Problem statement =>
Every record below, from first to last, should be copied exactly; leave the pictures out.

[[ Records supplied, beginning ]]

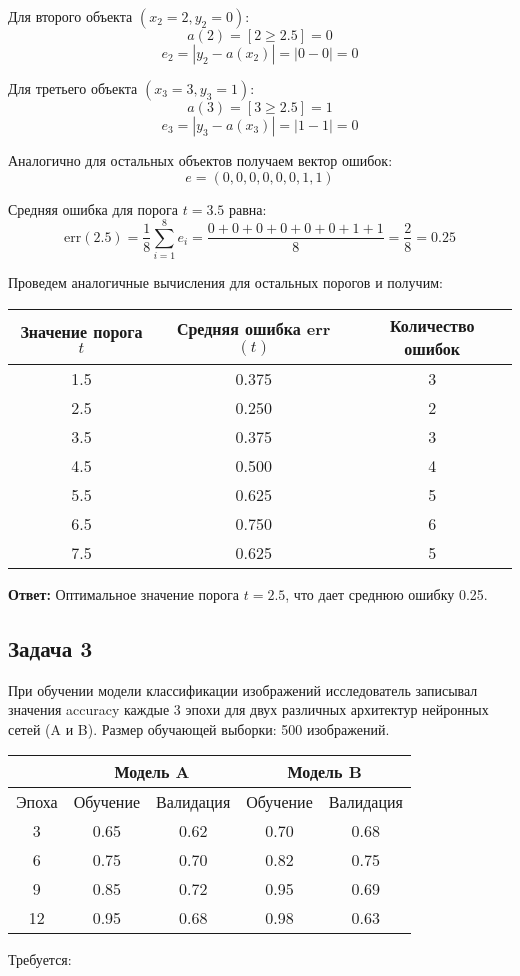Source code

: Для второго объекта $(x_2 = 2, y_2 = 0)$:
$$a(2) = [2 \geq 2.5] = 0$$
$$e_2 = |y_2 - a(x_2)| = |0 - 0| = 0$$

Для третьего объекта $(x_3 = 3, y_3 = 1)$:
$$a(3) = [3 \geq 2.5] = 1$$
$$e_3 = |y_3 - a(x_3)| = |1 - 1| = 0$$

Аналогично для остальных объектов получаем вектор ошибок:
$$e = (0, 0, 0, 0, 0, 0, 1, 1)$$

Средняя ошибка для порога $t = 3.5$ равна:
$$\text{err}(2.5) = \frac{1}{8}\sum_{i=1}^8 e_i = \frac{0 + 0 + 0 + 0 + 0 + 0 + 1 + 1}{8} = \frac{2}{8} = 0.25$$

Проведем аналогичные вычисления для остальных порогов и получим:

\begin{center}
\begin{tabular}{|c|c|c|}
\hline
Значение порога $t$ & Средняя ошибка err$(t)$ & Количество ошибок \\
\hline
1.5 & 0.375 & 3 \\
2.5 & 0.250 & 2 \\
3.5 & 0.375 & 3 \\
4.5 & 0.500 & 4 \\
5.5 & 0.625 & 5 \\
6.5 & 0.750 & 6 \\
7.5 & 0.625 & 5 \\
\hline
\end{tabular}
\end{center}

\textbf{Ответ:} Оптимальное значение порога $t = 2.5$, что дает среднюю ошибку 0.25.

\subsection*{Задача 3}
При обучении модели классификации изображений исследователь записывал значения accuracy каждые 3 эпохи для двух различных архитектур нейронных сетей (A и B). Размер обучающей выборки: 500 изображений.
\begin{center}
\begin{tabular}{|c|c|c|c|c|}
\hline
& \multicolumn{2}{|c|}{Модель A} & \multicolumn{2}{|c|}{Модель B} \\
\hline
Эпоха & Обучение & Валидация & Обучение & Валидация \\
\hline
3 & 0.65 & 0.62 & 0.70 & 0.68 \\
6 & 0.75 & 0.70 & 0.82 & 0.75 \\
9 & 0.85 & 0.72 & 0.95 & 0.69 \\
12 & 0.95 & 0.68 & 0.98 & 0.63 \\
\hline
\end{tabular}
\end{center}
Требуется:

[[ Records supplied, end ]]

Task solution =>
Source code

: Для второго объекта $(x_2 = 2, y_2 = 0)$:
$$a(2) = [2 \geq 2.5] = 0$$
$$e_2 = |y_2 - a(x_2)| = |0 - 0| = 0$$

Для третьего объекта $(x_3 = 3, y_3 = 1)$:
$$a(3) = [3 \geq 2.5] = 1$$
$$e_3 = |y_3 - a(x_3)| = |1 - 1| = 0$$

Аналогично для остальных объектов получаем вектор ошибок:
$$e = (0, 0, 0, 0, 0, 0, 1, 1)$$

Средняя ошибка для порога $t = 3.5$ равна:
$$\text{err}(2.5) = \frac{1}{8}\sum_{i=1}^8 e_i = \frac{0 + 0 + 0 + 0 + 0 + 0 + 1 + 1}{8} = \frac{2}{8} = 0.25$$

Проведем аналогичные вычисления для остальных порогов и получим:

\begin{center}
\begin{tabular}{|c|c|c|}
\hline
Значение порога $t$ & Средняя ошибка err$(t)$ & Количество ошибок \\
\hline
1.5 & 0.375 & 3 \\
2.5 & 0.250 & 2 \\
3.5 & 0.375 & 3 \\
4.5 & 0.500 & 4 \\
5.5 & 0.625 & 5 \\
6.5 & 0.750 & 6 \\
7.5 & 0.625 & 5 \\
\hline
\end{tabular}
\end{center}

\textbf{Ответ:} Оптимальное значение порога $t = 2.5$, что дает среднюю ошибку 0.25.

\subsection*{Задача 3}
При обучении модели классификации изображений исследователь записывал значения accuracy каждые 3 эпохи для двух различных архитектур нейронных сетей (A и B). Размер обучающей выборки: 500 изображений.
\begin{center}
\begin{tabular}{|c|c|c|c|c|}
\hline
& \multicolumn{2}{|c|}{Модель A} & \multicolumn{2}{|c|}{Модель B} \\
\hline
Эпоха & Обучение & Валидация & Обучение & Валидация \\
\hline
3 & 0.65 & 0.62 & 0.70 & 0.68 \\
6 & 0.75 & 0.70 & 0.82 & 0.75 \\
9 & 0.85 & 0.72 & 0.95 & 0.69 \\
12 & 0.95 & 0.68 & 0.98 & 0.63 \\
\hline
\end{tabular}
\end{center}
Требуется:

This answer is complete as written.